Il 22 giugno 1943 il patriarca lo nominò cancelliere patriarcale. Dal novembre, in seguito alla morte dell’allora direttore don Alfonso Bisacco, assunse la direzione responsabile della Settimana religiosa, che avrebbe poi cessato le pubblicazioni alla fine del 1945. Fu proprio Urbani allora a suggerire quello che sarebbe stato il nome del nuovo settimanale diocesano: La Voce di San Marco. Durante l’occupazione nazista cercò di alleviare le sofferenze di ebrei e perseguitati politici, nascondendoli o favorendone l’espatrio; per questo nel 1945 finì iscritto nella lista nera, ma, avvertito per tempo da un funzionario della prefettura, riuscì a sfuggire all’arresto, rifugiandosi presso il patriarca. Fu protagonista di diversi negoziati con le autorità tedesche, riuscendo a convincerle a ridimensionare l’allagamento del basso Piave, progettato dai nazisti nell’inverno del 1943 in previsione di uno sbarco alleato, evitando lo sfollamento degli abitanti, e ottenendo, alla fine di marzo del 1945, l’allontanamento degli obiettivi militari da Venezia per preservare il centro storico dai bombardamenti alleati. Tra il 25 e il 28 aprile fece inoltre da intermediario tra le forze di liberazione e quelle tedesche.

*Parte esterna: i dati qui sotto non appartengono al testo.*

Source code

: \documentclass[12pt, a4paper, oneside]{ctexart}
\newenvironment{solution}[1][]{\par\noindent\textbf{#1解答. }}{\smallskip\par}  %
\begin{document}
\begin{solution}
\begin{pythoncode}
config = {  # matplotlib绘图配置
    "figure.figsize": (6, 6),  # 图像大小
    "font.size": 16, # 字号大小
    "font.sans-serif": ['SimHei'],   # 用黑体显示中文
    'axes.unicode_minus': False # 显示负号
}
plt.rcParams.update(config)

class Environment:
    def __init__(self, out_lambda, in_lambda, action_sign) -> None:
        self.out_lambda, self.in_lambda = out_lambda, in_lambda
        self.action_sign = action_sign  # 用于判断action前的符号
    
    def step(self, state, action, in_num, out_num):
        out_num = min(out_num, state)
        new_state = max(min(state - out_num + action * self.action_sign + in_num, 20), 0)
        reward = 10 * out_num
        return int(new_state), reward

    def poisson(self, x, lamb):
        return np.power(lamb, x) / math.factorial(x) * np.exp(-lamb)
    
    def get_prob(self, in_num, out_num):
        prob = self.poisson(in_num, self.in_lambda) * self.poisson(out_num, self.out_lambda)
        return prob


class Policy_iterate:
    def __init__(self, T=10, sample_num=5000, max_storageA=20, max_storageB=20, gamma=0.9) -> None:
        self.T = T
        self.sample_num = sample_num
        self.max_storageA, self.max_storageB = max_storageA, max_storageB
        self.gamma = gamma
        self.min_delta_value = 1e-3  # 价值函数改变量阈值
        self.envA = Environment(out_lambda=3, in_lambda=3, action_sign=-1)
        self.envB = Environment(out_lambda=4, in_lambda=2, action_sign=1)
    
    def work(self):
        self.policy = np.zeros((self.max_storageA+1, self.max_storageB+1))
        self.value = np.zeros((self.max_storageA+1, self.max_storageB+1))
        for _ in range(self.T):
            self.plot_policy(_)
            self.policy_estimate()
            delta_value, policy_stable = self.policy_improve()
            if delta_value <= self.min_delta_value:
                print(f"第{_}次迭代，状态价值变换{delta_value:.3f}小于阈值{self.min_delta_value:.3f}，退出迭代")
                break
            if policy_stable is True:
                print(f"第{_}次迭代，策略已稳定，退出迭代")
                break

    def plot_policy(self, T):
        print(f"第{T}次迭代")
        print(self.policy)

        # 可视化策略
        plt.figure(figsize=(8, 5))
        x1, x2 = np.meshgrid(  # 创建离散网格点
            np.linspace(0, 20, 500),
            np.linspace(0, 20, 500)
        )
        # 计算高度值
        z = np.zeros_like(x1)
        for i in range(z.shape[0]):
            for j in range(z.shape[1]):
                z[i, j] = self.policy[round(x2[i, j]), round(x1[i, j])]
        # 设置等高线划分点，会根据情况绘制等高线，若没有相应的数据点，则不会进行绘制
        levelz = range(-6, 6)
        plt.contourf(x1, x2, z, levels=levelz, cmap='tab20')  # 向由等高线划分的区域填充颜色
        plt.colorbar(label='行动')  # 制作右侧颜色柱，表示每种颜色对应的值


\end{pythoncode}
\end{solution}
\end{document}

Dopo la guerra Pio XII lo scelse quale segretario della nuova commissione episcopale per l’alta direzione dell’AC e il coordinamento delle opere cattoliche, presieduta dal patriarca Piazza. Il papa lo nominò assistente generale dell’AC, eleggendolo vescovo titolare di Assume (Etiopia). Urbani lasciò dunque ogni incarico a Venezia e nel 1946 si trasferì a Roma.
La sua attività nell’AC fu diretta a tre obiettivi: la ricerca dell’unità tra le organizzazioni del cattolicesimo italiano, l’impegno per la formazione religiosa e civile del clero, le iniziative per la formazione religiosa di tutti i fedeli. Il suo piano di una formazione a lungo termine del laicato si scontrò con la prevalente convinzione della necessità di un’urgente azione politica. Fu probabilmente per queste divergenze, delle quali gli appunti spirituali di Urbani recano testimonianza fin dal 1948, che venne allontanato da Roma il 14 aprile 1955, avendo ricevuto il titolo ad personam di arcivescovo di Verona. Ciononostante riuscì a mantenere un proprio ruolo all’interno della struttura provvisoria della CEI (Conferenza Episcopale Italiana), garantitogli da Piazza.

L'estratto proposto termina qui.